*** Opening RECORDS FOR THE EXERCISE ***

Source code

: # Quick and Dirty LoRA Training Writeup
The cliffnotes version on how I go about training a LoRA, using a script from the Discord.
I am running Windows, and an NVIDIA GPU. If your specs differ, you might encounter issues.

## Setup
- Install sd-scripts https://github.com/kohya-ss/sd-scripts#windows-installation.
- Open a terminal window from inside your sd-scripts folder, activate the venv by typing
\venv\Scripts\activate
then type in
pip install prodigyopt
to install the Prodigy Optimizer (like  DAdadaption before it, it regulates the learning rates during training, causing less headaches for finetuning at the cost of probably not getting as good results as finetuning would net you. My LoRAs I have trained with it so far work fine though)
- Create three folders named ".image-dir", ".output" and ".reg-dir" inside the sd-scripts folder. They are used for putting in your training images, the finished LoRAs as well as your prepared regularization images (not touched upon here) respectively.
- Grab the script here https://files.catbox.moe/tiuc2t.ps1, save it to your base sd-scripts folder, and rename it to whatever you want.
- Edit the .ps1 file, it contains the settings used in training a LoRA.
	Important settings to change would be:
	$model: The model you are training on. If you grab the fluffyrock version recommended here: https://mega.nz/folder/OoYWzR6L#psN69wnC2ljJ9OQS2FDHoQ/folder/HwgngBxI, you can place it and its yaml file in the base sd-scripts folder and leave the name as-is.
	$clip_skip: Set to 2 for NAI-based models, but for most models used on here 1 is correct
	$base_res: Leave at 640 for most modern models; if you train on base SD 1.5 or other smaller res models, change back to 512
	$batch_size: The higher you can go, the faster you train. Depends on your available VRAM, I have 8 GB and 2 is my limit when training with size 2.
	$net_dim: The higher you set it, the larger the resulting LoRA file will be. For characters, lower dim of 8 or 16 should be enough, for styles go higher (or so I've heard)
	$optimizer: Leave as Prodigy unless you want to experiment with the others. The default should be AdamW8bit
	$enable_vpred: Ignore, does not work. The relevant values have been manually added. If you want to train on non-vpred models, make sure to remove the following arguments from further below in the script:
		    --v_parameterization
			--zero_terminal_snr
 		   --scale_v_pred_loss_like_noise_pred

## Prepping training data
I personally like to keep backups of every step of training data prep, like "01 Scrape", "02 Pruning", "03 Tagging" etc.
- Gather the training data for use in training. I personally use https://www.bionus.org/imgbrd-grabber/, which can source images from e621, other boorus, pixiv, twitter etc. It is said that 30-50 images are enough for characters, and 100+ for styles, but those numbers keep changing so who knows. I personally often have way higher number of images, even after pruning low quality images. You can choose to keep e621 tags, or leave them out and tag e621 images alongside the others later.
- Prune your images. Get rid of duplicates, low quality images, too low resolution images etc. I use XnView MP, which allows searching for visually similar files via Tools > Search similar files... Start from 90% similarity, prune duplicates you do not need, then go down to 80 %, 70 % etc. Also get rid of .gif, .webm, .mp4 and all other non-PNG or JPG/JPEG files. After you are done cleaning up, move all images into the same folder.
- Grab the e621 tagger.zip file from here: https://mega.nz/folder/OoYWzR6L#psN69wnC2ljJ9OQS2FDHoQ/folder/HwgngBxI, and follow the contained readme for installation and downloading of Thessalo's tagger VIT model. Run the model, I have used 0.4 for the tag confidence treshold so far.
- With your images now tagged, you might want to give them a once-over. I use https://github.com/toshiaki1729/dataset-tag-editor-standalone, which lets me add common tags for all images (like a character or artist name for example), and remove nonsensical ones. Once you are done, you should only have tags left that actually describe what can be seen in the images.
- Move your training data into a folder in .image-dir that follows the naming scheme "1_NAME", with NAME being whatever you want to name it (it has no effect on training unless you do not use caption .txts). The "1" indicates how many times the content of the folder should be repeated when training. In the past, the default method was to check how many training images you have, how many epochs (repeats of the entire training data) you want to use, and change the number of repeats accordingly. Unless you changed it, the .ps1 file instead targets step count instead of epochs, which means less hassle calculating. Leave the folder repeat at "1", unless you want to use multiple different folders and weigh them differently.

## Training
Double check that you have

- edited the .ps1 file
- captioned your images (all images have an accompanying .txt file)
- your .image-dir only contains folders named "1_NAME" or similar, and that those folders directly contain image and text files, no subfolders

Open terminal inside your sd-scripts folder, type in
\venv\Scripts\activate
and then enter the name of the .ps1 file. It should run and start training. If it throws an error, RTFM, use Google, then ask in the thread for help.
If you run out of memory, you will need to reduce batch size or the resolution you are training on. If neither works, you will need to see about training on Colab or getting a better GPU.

*** Closing RECORDS FOR THE EXERCISE ***

#### [YOUR OBJECTIVE]
Your answer should consist only of the lines above between the line holding "- With your" and the line holding "and then enter", inclusive, each transcribed exactly.

#### [ANSWER TO THIS EXERCISE]
- With your images now tagged, you might want to give them a once-over. I use https://github.com/toshiaki1729/dataset-tag-editor-standalone, which lets me add common tags for all images (like a character or artist name for example), and remove nonsensical ones. Once you are done, you should only have tags left that actually describe what can be seen in the images.
- Move your training data into a folder in .image-dir that follows the naming scheme "1_NAME", with NAME being whatever you want to name it (it has no effect on training unless you do not use caption .txts). The "1" indicates how many times the content of the folder should be repeated when training. In the past, the default method was to check how many training images you have, how many epochs (repeats of the entire training data) you want to use, and change the number of repeats accordingly. Unless you changed it, the .ps1 file instead targets step count instead of epochs, which means less hassle calculating. Leave the folder repeat at "1", unless you want to use multiple different folders and weigh them differently.

## Training
Double check that you have

- edited the .ps1 file
- captioned your images (all images have an accompanying .txt file)
- your .image-dir only contains folders named "1_NAME" or similar, and that those folders directly contain image and text files, no subfolders

Open terminal inside your sd-scripts folder, type in
\venv\Scripts\activate
and then enter the name of the .ps1 file. It should run and start training. If it throws an error, RTFM, use Google, then ask in the thread for help.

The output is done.